Though the collapse occurred at this naturally more vulnerable area, the project in general, and some other flyovers, have been criticized for poor quality construction. The culmination of factors would thus work sequentially to bring about this March 31, 2016 collapse.
Matters of construction quality asides, how appropriate are elevated above street vehicular roadways in dense residential urban areas? Even if well designed with relatively attractive undersides with added lighting, they introduce vehicular traffic mere feet from people's dwellings, with the attendant noise and safety risk from errant vehicles, and even with well designed enclosures, are visually significant, and thus should be accompanied with monetary payouts to the affected neighborhood.
Infinitely more appropriate for such contexts would be constructing additional vehicular roadway levels as tunnels, either drilled and or cut and cover. As a relatively wide east-west traffic corridor, Vivekananda Road arguably could use a 2 lane plus one shoulder per direction cut and cover tunnel, somewhat akin to that beneath Washington, D.C.'s DuPont Circle. If additional capacity is needed, the tunnel could have a lower level doubling the capacity, simplified with that being for longer distance traffic to thus reduce the costs and space requirements of having full access ramps for both levels at all of the planned intermediate access points. The initial construction costs would be likelier higher than a viaduct, thusly why the consultants involved went with a viaduct. But would not a viaduct in such a context be costlier in reduced property values? And perhaps a cut and cover tunnel could be accomplished more cheaply if employing prefabricated segments, and made more practical by construction staged first with the upper level as pre-stressed tunnel box segments within slurry outer supports that extend deeper to thus allow the subsequent excavation of the lower level.
Additionally, for the broader picture, cities as Calcutta could improve highway networks via a greater use of the often wider right of ways exclusively used for railroads- in ways to not merely respect of improve the railroads, but to go further and heal the urban scar of vast rail-yards that divide local areas.
For instance, to the north of this viaduct, Calcutta has a generous somewhat paralleling railway corridor, that could conceivably re reconstructed to accommodate more than the existing rail activities- adding transportation options within a new set of tunnel boxes- of a new vehicular highway, improved rail service, while providing additional amenities atop a deck over with new buildings and linear parkland for the benefit of society at large.
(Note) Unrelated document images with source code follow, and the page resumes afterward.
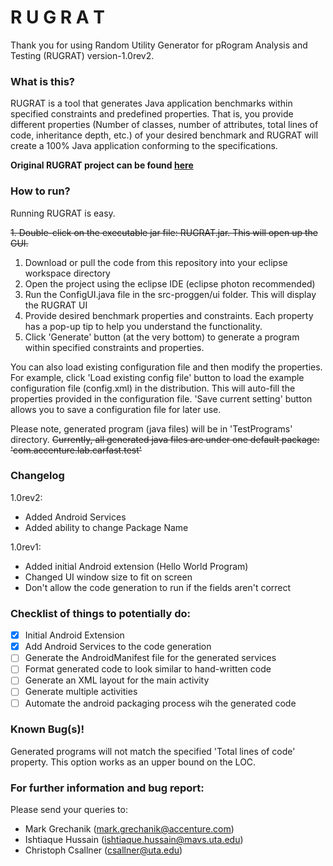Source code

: # R U G R A T

Thank you for using Random Utility Generator for pRogram Analysis and Testing (RUGRAT) version-1.0rev2.

### What is this?

RUGRAT is a tool that generates Java application benchmarks within specified constraints and predefined properties. That is, you provide different properties (Number of classes, number of attributes, total lines of code, inheritance depth, etc.) of your desired benchmark and RUGRAT will create a 100% Java application conforming to the specifications.

**Original RUGRAT project can be found [here](https://sites.google.com/site/rugratproject/)**

### How to run?

Running RUGRAT is easy.

~~1. Double-click on the executable jar file: RUGRAT.jar. This will open up the GUI.~~
1. Download or pull the code from this repository into your eclipse workspace directory
2. Open the project using the eclipse IDE (eclipse photon recommended)
3. Run the ConfigUI.java file in the src-proggen/ui folder. This will display the RUGRAT UI
4. Provide desired benchmark properties and constraints. Each property has a pop-up tip to help you understand the functionality.
5. Click 'Generate' button (at the very bottom) to generate a program within specified constraints and properties.

You can also load existing configuration file and then modify the properties. For example, click 'Load existing config file' button to load the example configuration file (config.xml) in the distribution. This will auto-fill the properties provided in the configuration file. 'Save current setting' button allows you to save a configuration file for later use.

Please note, generated program (java files) will be in 'TestPrograms' directory. ~~Currently, all generated java files are under one default package: 'com.accenture.lab.carfast.test'~~

### Changelog

1.0rev2:
- Added Android Services
- Added ability to change Package Name

1.0rev1:
- Added initial Android extension (Hello World Program)
- Changed UI window size to fit on screen
- Don't allow the code generation to run if the fields aren't correct

### Checklist of things to potentially do:
- [x] Initial Android Extension
- [x] Add Android Services to the code generation
- [ ] Generate the AndroidManifest file for the generated services
- [ ] Format generated code to look similar to hand-written code
- [ ] Generate an XML layout for the main activity
- [ ] Generate multiple activities
- [ ] Automate the android packaging process wih the generated code

### Known Bug(s)!
Generated programs will not match the specified 'Total lines of code' property. This option works as an upper bound on the LOC.

### For further information and bug report:

Please send your queries to:

- Mark Grechanik (mark.grechanik@accenture.com)
- Ishtiaque Hussain (ishtiaque.hussain@mavs.uta.edu)
- Christoph Csallner (csallner@uta.edu)
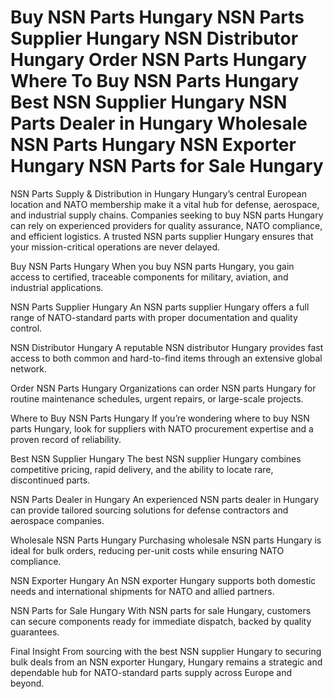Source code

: # Buy NSN Parts Hungary NSN Parts Supplier Hungary NSN Distributor Hungary Order NSN Parts Hungary Where To Buy NSN Parts Hungary Best NSN Supplier Hungary NSN Parts Dealer in Hungary Wholesale NSN Parts Hungary NSN Exporter Hungary NSN Parts for Sale Hungary

NSN Parts Supply & Distribution in Hungary
Hungary’s central European location and NATO membership make it a vital hub for defense, aerospace, and industrial supply chains. Companies seeking to buy NSN parts Hungary can rely on experienced providers for quality assurance, NATO compliance, and efficient logistics. A trusted NSN parts supplier Hungary ensures that your mission-critical operations are never delayed.

Buy NSN Parts Hungary
When you buy NSN parts Hungary, you gain access to certified, traceable components for military, aviation, and industrial applications.

NSN Parts Supplier Hungary
An NSN parts supplier Hungary offers a full range of NATO-standard parts with proper documentation and quality control.

NSN Distributor Hungary
A reputable NSN distributor Hungary provides fast access to both common and hard-to-find items through an extensive global network.

Order NSN Parts Hungary
Organizations can order NSN parts Hungary for routine maintenance schedules, urgent repairs, or large-scale projects.

Where to Buy NSN Parts Hungary
If you’re wondering where to buy NSN parts Hungary, look for suppliers with NATO procurement expertise and a proven record of reliability.

Best NSN Supplier Hungary
The best NSN supplier Hungary combines competitive pricing, rapid delivery, and the ability to locate rare, discontinued parts.

NSN Parts Dealer in Hungary
An experienced NSN parts dealer in Hungary can provide tailored sourcing solutions for defense contractors and aerospace companies.

Wholesale NSN Parts Hungary
Purchasing wholesale NSN parts Hungary is ideal for bulk orders, reducing per-unit costs while ensuring NATO compliance.

NSN Exporter Hungary
An NSN exporter Hungary supports both domestic needs and international shipments for NATO and allied partners.

NSN Parts for Sale Hungary
With NSN parts for sale Hungary, customers can secure components ready for immediate dispatch, backed by quality guarantees.

Final Insight
From sourcing with the best NSN supplier Hungary to securing bulk deals from an NSN exporter Hungary, Hungary remains a strategic and dependable hub for NATO-standard parts supply across Europe and beyond.
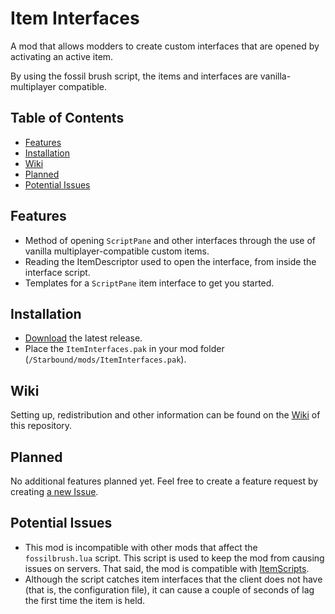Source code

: # Item Interfaces
A mod that allows modders to create custom interfaces that are opened by activating an active item.

By using the fossil brush script, the items and interfaces are vanilla-multiplayer compatible.

## Table of Contents
- [Features](#features)
- [Installation](#installation)
- [Wiki](#wiki)
- [Planned](#planned)
- [Potential Issues](#potential-issues)

## Features

* Method of opening `ScriptPane` and other interfaces through the use of vanilla multiplayer-compatible custom items.
* Reading the ItemDescriptor used to open the interface, from inside the interface script.
* Templates for a `ScriptPane` item interface to get you started.

## Installation
* [Download](https://github.com/Silverfeelin/Starbound-ItemInterfaces/releases) the latest release.
* Place the `ItemInterfaces.pak` in your mod folder (`/Starbound/mods/ItemInterfaces.pak`).

## Wiki
Setting up, redistribution and other information can be found on the [Wiki](https://github.com/Silverfeelin/Starbound-ItemInterfaces/wiki) of this repository.

## Planned
No additional features planned yet. Feel free to create a feature request by creating [a new Issue](https://github.com/Silverfeelin/Starbound-ItemInterfaces/issues/new).

## Potential Issues

* This mod is incompatible with other mods that affect the `fossilbrush.lua` script. This script is used to keep the mod from causing issues on servers. That said, the mod is compatible with [ItemScripts](https://github.com/Silverfeelin/Starbound-ItemScripts).
* Although the script catches item interfaces that the client does not have (that is, the configuration file), it can cause a couple of seconds of lag the first time the item is held.

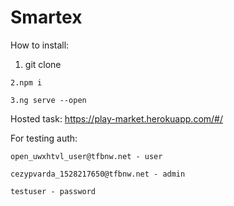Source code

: # Smartex

How to install:
   1. git clone 
   
    2.npm i
   
    3.ng serve --open
  
Hosted task: https://play-market.herokuapp.com/#/

For testing auth:

    open_uwxhtvl_user@tfbnw.net - user
    
    cezypvarda_1528217650@tfbnw.net - admin
    
    testuser - password
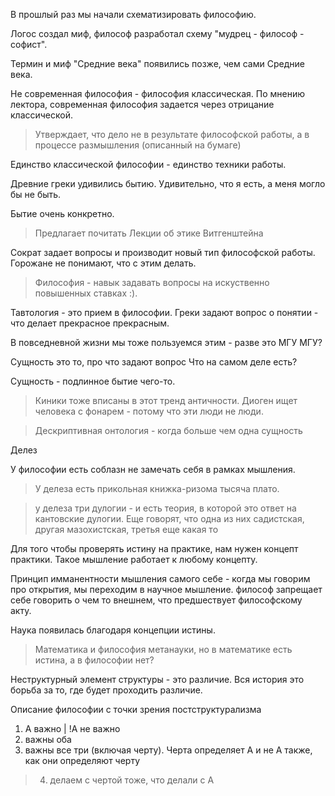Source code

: В прошлый раз мы начали схематизировать философию.

Логос создал миф, философ разработал схему "мудрец - философ - софист".

Термин и миф "Средние века" появились позже, чем сами Средние века.

Не современная философия - философия классическая. По мнению лектора, современная философия задается через отрицание классической.

> Утверждает, что дело не в результате философской работы, а в процессе размышления (описанный на бумаге)

Единство классической философии - единство техники работы.

Древние греки удивились бытию. Удивительно, что я есть, а меня могло бы не быть. 

Бытие очень конкретно.

> Предлагает почитать Лекции об этике Витгенштейна

Сократ задает вопросы и производит новый тип философской работы. Горожане не понимают, что с этим делать.

> Философия - навык задавать вопросы на искуственно повышенных ставках :).

Тавтология - это прием в философии. Греки задают вопрос о понятии - что делает прекрасное прекрасным.

В повседневной жизни мы тоже пользуемся этим - разве это МГУ МГУ?

Сущность это то, про что задают вопрос Что на самом деле есть?

Сущность - подлинное бытие чего-то.

> Киники тоже вписаны в этот тренд античности. Диоген ищет человека с фонарем - потому что эти люди не люди.

> Дескриптивная онтология - когда больше чем одна сущность

Делез

У философии есть соблазн не замечать себя в рамках мышления.

> У делеза есть прикольная книжка-ризома тысяча плато.

> у делеза три дулогии - и есть теория, в которой это ответ на кантовские дулогии. Еще говорят, что одна из них садистская, другая мазохистская, третья еще какая то

Для того чтобы проверять истину на практике, нам нужен концепт практики. Такое мышление работает к любому концепту.

Принцип имманентности мышления самого себе - когда мы говорим про открытия, мы переходим в научное мышление. философ запрещает себе говорить о чем то внешнем, что предшествует философскому акту.

Наука появилась благодаря концепции истины.

> Математика и философия метанауки, но в математике есть истина, а в философии нет?

Неструктурный элемент структуры - это различие. Вся история это борьба за то, где будет проходить различие.

Описание философии с точки зрения постструктурализма
1) А важно | !A не важно
2) важны оба
3) важны все три (включая черту). Черта определяет A и не A также, как они определяют черту
> 4) делаем с чертой тоже, что делали с А

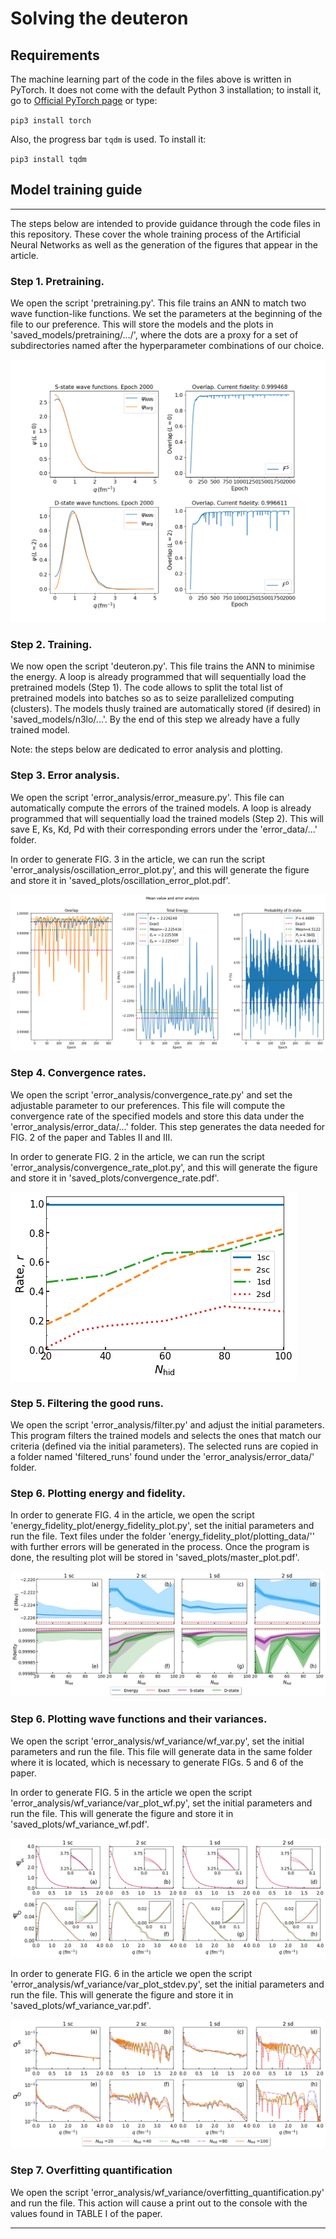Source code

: # Solving the deuteron

## Requirements
The machine learning part of the code in the files above is written in PyTorch. It does not come with the default Python 3 installation; to install it, go to [Official PyTorch page](https://pytorch.org/get-started/locally/) or type:

`pip3 install torch`

Also, the progress bar `tqdm` is used. To install it:

`pip3 install tqdm` 


## Model training guide
-------------------------------------------------------------------------------------------------------------------------------------------------------------------------
The steps below are intended to provide guidance through the code files in this repository. These cover the whole training process of the Artificial Neural Networks as well as the generation of the figures that appear in the article.

### Step 1. Pretraining.
We open the script 'pretraining.py'. This file trains an ANN to match two wave function-like functions. We set the parameters at the beginning of the file to our preference. This will store the models and the plots in 'saved_models/pretraining/.../', where the dots are a proxy for a set of subdirectories named after the hyperparameter combinations of our choice.

![plot](./example_plots/pretraining.png)

### Step 2. Training.
We now open the script 'deuteron.py'. This file trains the ANN to minimise the energy. A loop is already programmed that will sequentially load the pretrained models (Step 1). The code allows to split the total list of pretrained models into batches so as to seize parallelized computing (clusters). The models thusly trained are automatically stored (if desired) in 'saved_models/n3lo/...'. By the end of this step we already have a fully trained model.

Note: the steps below are dedicated to error analysis and plotting.

### Step 3. Error analysis.
We open the script 'error_analysis/error_measure.py'. This file can automatically compute the errors of the trained models. A loop is already programmed that will sequentially load the trained models (Step 2). This will save E, Ks, Kd, Pd with their corresponding errors under the 'error_data/...' folder. 

In order to generate FIG. 3 in the article, we can run the script 'error_analysis/oscillation_error_plot.py', and this will generate the figure and store it in 'saved_plots/oscillation_error_plot.pdf'.

![plot](./example_plots/error_analysis.png)

### Step 4. Convergence rates.
We open the script 'error_analysis/convergence_rate.py' and set the adjustable parameter to our preferences. This file will compute the convergence rate of the specified models and store this data under the 'error_analysis/error_data/...' folder. This step generates the data needed for FIG. 2 of the paper and Tables II and III.

In order to generate FIG. 2 in the article, we can run the script 'error_analysis/convergence_rate_plot.py', and this will generate the figure and store it in 'saved_plots/convergence_rate.pdf'.

![plot](./example_plots/convergence_rate.png)

### Step 5. Filtering the good runs.
We open the script 'error_analysis/filter.py' and adjust the initial parameters. This program filters the trained models and selects the ones that match our criteria (defined via the initial parameters). The selected runs are copied in a folder named 'filtered_runs' found under the 'error_analysis/error_data/' folder.

### Step 6. Plotting energy and fidelity.
In order to generate FIG. 4 in the article, we open the script 'energy_fidelity_plot/energy_fidelity_plot.py', set the initial parameters and run the file. Text files under the folder 'energy_fidelity_plot/plotting_data/'' with further errors will be generated in the process. Once the program is done, the resulting plot will be stored in 'saved_plots/master_plot.pdf'. 

![plot](./example_plots/master_plot.png)

### Step 6. Plotting wave functions and their variances.
We open the script 'error_analysis/wf_variance/wf_var.py', set the initial parameters and run the file. This file will generate data in the same folder where it is located, which is necessary to generate FIGs. 5 and 6 of the paper.

In order to generate FIG. 5 in the article we open the script 'error_analysis/wf_variance/var_plot_wf.py', set the initial parameters and run the file. This will generate the figure and store it in 'saved_plots/wf_variance_wf.pdf'. 

![plot](./example_plots/wf_var_wf.png)

In order to generate FIG. 6 in the article we open the script 'error_analysis/wf_variance/var_plot_stdev.py', set the initial parameters and run the file. This will generate the figure and store it in 'saved_plots/wf_variance_var.pdf'. 

![plot](./example_plots/wf_var_stdev.png)

### Step 7. Overfitting quantification
We open the script 'error_analysis/wf_variance/overfitting_quantification.py' and run the file. This action will cause a print out to the console with the values found in TABLE I of the paper.

-------------------------------------------------------------------------------------------------------------------------------------------------------------------------

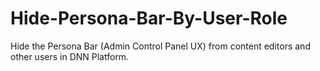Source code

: # Hide-Persona-Bar-By-User-Role
Hide the Persona Bar (Admin Control Panel UX) from content editors and other users in DNN Platform.
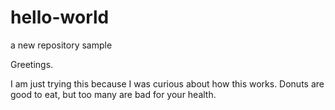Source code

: # hello-world
a new repository sample

Greetings.

I am just trying this because I was curious about how this works.
Donuts are good to eat, but too many are bad for your health.
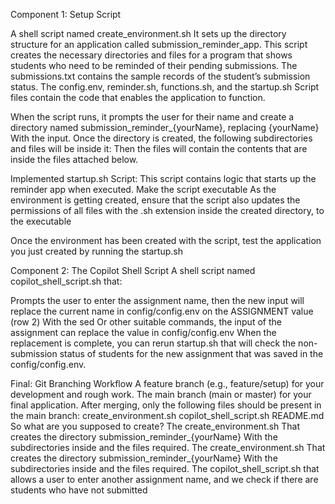 Component 1: Setup Script

A shell script named create_environment.sh
It sets up the directory structure for an application called submission_reminder_app.
This script creates the necessary directories and files for a program that shows students who need to be reminded of their pending submissions.
The submissions.txt  contains the sample records of the student’s submission status.
The config.env, reminder.sh, functions.sh, and the startup.sh Script files contain the code that enables the application to function.

When the script runs, it prompts the user for their name and create a directory named submission_reminder_{yourName}, replacing {yourName} With the input.
Once the directory is created, the following subdirectories and files will be inside it:
Then the files will contain the contents that are inside the files attached below.


Implemented startup.sh Script:
This script contains logic that starts up the reminder app when executed.
Make the script executable
As the environment is getting created, ensure that the script also updates the permissions of all files with the .sh extension inside the created directory, to the executable

Once the environment has been created with the script, test the application you just created by running the  startup.sh

 
Component 2: The Copilot Shell Script
A shell script named copilot_shell_script.sh that:

Prompts the user to enter the assignment name, then the new input will replace the current name in config/config.env on the ASSIGNMENT value (row 2)
With the sed Or other suitable commands, the input of the assignment can replace the value in config/config.env
When the replacement is complete, you can rerun startup.sh that will check the non-submission status of students for the new assignment that was saved in the config/config.env.

Final: Git Branching Workflow
A feature branch (e.g., feature/setup) for your development and rough work.
The main branch (main or master) for your final application.
After merging, only the following files should be present in the main branch:
create_environment.sh
copilot_shell_script.sh
README.md
So what are you supposed to create?
The create_environment.sh That creates the directory submission_reminder_{yourName} With the subdirectories inside and the files required. 
The create_environment.sh That creates the directory submission_reminder_{yourName} With the subdirectories inside and the files required.
The copilot_shell_script.sh that allows a user to enter another assignment name, and we check if there are students who have not submitted


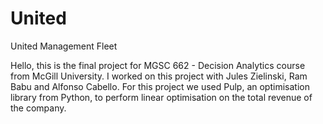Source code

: # United
United Management Fleet

Hello, this is the final project for MGSC 662 - Decision Analytics course from McGill University. I worked on this project with Jules Zielinski, Ram Babu and Alfonso Cabello.
For this project we used Pulp, an optimisation library from Python, to perform linear optimisation on the total revenue of the company.
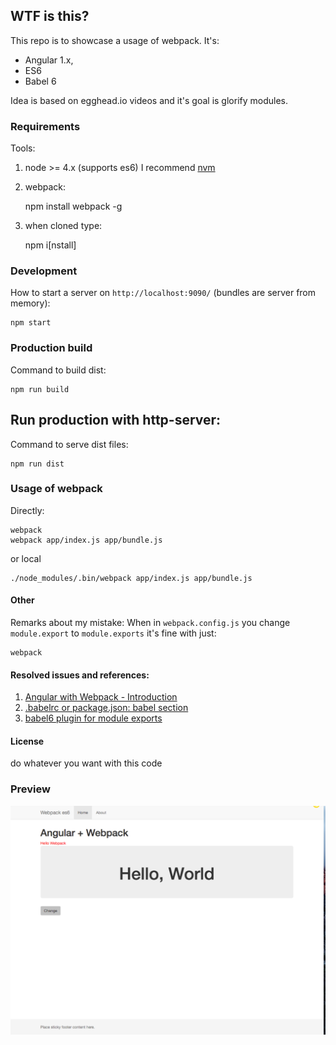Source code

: ## WTF is this?

This repo is to showcase a usage of webpack. It's:

  * Angular 1.x, 
  * ES6 
  * Babel 6

Idea is based on egghead.io videos and it's goal is glorify modules. 


### Requirements

Tools:

  1. node >= 4.x (supports es6) I recommend [nvm](https://github.com/creationix/nvm)
  2. webpack:
      
        npm install webpack -g

  3. when cloned type: 
      
        npm i[nstall]

    
### Development

How to start a server on `http://localhost:9090/` (bundles are server from memory):

    npm start
    
### Production build
Command to build dist: 

    npm run build

## Run production with http-server:
Command to serve dist files:

    npm run dist
    
### Usage of webpack 

Directly:

    webpack
    webpack app/index.js app/bundle.js

or local

    ./node_modules/.bin/webpack app/index.js app/bundle.js
    
#### Other

Remarks about my mistake:
When in `webpack.config.js` you change `module.export` to `module.exports` it's fine with just:

    webpack

#### Resolved issues and references:
  
  1. [Angular with Webpack - Introduction](https://egghead.io/lessons/angularjs-angular-with-webpack-introduction?series=angular-and-webpack-for-modular-applications)
  2. [.babelrc or package.json: babel section](https://babeljs.io/docs/usage/babelrc/)
  3. [babel6 plugin for module exports](https://github.com/59naga/babel-plugin-add-module-exports)


#### License
do whatever you want with this code

### Preview

![webpack + angular + es6](screenshot.png)
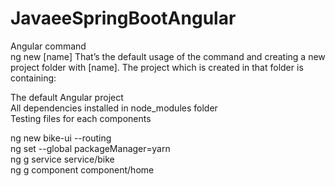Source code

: # JavaeeSpringBootAngular

Angular command </br>
ng new [name]
That’s the default usage of the command and creating a new project folder with [name]. The project which is created in that folder is containing:

The default Angular project </br>
All dependencies installed in node_modules folder </br>
Testing files for each components </br>

ng new bike-ui --routing </br>
ng set --global packageManager=yarn </br>
ng g service service/bike </br>
ng g component component/home </br>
The new tunnel box vehicular highway could be achieved by one of several ways: a cut and cover tunnel directly beneath the railroad; one along the railroad; or perhaps as an ariel tunnel hidden within such new buildings, as done with an autobahn segment in Wilmersdorf, Berlin, Germany, or in the U.S.A. with Seattle,Washington's un-adopted Route 99 'Choppway' proposal; and such could also be adopted with a reconstructed or new rail transit line.
Quality of construction and design should matter to those who state to be concerned about the impacts of transporation infrastructure.
Notably, publications as Streetsblog have not had much reporting upon such projects, as if the going on in third world countries matter little to the big money behind such publications that primarily focus upon shifting traffic burden to less affluent areas.